## ABOUT THIS EXERCISE
Reproduce, from the lines below, exactly the stretch that begins at the line containing "2. Bassnectar – The Matrix" and ends at the line containing "Thanks [/u/arrodriguez1023](/u/arrodriguez1023)", both included.

(INPUT FOR THIS TASK begins)

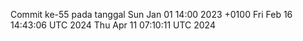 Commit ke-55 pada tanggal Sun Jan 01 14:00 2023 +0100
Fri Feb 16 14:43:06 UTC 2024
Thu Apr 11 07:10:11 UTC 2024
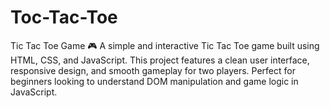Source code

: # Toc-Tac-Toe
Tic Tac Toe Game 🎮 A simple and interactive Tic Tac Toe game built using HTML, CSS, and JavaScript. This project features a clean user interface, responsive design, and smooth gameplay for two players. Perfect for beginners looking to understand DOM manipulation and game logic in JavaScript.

(INPUT FOR THIS TASK ends)
(INPUT FOR THIS TASK begins)

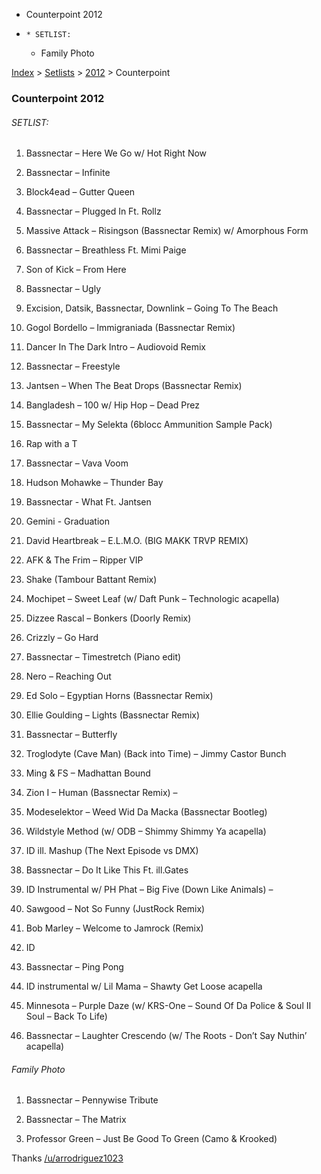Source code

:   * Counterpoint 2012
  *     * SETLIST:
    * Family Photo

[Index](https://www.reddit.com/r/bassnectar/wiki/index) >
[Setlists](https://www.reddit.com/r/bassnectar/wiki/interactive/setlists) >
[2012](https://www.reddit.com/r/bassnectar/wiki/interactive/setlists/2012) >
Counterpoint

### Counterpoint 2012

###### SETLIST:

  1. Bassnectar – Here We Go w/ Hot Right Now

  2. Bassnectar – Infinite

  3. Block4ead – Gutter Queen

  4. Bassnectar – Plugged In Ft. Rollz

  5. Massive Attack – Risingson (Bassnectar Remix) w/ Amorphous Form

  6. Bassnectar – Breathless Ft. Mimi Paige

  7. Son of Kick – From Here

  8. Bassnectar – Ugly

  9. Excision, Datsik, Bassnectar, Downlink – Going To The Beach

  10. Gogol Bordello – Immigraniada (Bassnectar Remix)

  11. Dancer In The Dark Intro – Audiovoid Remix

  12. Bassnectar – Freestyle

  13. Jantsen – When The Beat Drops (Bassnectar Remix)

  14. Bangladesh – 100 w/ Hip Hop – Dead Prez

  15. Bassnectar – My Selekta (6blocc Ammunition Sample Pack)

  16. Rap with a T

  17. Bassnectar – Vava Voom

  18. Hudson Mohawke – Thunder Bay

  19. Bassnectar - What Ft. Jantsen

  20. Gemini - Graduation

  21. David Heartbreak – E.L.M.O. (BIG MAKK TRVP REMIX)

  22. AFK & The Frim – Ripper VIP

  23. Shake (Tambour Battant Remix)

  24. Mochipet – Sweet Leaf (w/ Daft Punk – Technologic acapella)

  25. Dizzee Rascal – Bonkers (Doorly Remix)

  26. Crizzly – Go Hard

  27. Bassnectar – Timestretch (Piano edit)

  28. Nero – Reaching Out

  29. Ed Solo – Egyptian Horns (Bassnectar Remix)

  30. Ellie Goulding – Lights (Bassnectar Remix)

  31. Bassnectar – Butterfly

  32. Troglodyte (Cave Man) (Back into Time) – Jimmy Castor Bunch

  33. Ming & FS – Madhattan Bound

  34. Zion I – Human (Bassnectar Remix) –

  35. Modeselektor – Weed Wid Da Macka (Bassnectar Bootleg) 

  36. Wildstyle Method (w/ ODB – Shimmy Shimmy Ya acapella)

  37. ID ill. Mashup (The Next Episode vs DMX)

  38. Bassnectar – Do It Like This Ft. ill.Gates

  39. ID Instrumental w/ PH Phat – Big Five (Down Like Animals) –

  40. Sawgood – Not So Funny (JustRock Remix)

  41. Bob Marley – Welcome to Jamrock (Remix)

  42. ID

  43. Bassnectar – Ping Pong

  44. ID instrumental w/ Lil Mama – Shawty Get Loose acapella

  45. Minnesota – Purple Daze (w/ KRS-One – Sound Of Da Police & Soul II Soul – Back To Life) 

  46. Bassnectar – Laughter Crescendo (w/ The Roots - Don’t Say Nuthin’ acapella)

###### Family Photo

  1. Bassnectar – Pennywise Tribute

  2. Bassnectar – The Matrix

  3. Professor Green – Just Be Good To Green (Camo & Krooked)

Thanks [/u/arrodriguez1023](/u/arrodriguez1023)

(INPUT FOR THIS TASK ends)
(INPUT FOR THIS TASK begins)

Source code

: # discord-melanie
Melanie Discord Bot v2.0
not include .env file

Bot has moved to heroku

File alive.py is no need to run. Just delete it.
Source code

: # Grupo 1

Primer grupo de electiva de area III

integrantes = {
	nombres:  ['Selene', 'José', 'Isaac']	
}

(INPUT FOR THIS TASK ends)

## EXERCISE OUTPUT
  2. Bassnectar – The Matrix

  3. Professor Green – Just Be Good To Green (Camo & Krooked)

Thanks [/u/arrodriguez1023](/u/arrodriguez1023)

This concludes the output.